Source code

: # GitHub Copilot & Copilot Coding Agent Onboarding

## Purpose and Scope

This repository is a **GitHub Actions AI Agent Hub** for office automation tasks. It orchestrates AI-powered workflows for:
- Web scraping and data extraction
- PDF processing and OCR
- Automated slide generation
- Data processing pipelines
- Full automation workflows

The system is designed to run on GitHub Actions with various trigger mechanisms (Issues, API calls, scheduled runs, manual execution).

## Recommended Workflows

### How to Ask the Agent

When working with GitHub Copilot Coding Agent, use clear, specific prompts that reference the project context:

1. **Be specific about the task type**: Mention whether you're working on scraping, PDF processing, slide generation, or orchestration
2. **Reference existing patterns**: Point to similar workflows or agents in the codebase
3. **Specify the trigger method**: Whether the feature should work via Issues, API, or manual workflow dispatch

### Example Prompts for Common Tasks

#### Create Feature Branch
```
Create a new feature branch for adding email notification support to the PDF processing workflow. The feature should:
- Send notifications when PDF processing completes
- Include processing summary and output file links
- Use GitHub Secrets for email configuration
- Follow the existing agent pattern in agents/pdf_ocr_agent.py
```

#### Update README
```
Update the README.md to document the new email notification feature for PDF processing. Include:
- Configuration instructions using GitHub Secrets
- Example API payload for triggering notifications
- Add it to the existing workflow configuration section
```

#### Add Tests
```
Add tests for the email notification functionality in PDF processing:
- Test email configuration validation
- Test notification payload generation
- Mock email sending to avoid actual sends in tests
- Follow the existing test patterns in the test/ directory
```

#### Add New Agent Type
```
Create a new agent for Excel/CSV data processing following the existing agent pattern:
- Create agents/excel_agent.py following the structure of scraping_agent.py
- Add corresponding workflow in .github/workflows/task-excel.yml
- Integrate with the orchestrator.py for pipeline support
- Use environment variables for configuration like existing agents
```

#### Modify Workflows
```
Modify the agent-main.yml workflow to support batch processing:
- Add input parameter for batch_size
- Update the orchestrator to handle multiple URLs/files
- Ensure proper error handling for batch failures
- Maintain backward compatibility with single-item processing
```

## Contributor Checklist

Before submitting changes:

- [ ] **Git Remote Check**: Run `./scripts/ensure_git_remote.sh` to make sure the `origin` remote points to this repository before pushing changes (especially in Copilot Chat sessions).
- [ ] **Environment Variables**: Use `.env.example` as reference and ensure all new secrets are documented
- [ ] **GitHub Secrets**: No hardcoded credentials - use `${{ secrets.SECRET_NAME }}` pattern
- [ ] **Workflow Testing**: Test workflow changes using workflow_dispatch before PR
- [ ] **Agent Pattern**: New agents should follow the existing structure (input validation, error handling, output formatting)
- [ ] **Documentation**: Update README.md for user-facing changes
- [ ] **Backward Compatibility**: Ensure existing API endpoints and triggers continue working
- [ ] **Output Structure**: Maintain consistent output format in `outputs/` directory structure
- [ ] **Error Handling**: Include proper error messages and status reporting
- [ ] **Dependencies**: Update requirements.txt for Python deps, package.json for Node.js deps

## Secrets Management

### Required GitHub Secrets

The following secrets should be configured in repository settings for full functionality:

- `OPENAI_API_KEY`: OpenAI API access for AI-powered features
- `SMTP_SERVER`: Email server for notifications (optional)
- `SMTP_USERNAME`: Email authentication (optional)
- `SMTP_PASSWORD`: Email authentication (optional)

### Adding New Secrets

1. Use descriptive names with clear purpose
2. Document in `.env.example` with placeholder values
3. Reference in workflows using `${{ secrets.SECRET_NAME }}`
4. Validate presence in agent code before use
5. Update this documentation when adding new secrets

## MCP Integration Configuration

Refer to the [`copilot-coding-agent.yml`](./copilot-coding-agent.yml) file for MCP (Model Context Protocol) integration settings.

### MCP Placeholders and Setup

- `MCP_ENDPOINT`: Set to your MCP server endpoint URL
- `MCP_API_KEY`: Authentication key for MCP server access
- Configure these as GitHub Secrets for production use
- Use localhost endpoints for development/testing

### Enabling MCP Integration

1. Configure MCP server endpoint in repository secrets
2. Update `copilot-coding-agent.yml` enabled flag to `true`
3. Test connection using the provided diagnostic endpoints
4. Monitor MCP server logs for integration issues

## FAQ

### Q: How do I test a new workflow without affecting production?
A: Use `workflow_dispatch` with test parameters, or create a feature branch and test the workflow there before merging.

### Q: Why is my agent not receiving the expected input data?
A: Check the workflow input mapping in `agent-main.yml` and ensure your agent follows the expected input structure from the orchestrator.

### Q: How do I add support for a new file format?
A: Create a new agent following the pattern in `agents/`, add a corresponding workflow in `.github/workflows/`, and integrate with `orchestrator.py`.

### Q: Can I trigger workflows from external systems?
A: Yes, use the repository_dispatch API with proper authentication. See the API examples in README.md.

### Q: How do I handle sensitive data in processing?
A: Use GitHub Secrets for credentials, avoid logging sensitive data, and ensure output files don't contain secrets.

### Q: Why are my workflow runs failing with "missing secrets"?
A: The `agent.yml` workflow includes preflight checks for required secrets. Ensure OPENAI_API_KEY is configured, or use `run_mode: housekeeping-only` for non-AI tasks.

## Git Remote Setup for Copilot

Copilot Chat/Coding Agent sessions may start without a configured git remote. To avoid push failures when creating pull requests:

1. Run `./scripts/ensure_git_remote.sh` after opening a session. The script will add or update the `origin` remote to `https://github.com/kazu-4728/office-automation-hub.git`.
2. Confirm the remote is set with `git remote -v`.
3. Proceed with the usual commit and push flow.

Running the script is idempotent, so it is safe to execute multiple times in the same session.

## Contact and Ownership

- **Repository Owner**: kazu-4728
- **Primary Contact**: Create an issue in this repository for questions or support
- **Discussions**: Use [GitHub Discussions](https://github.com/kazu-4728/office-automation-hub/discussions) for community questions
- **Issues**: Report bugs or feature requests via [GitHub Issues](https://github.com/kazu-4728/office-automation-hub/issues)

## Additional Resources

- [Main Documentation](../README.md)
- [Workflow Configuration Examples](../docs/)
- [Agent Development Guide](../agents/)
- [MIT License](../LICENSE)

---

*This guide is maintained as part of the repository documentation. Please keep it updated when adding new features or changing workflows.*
----
> WHAT THE TASK ASKS:
Counting only lines that contain the word "https", how many are there in the records above? Give the number alone.

> WRITTEN RESPONSE:
3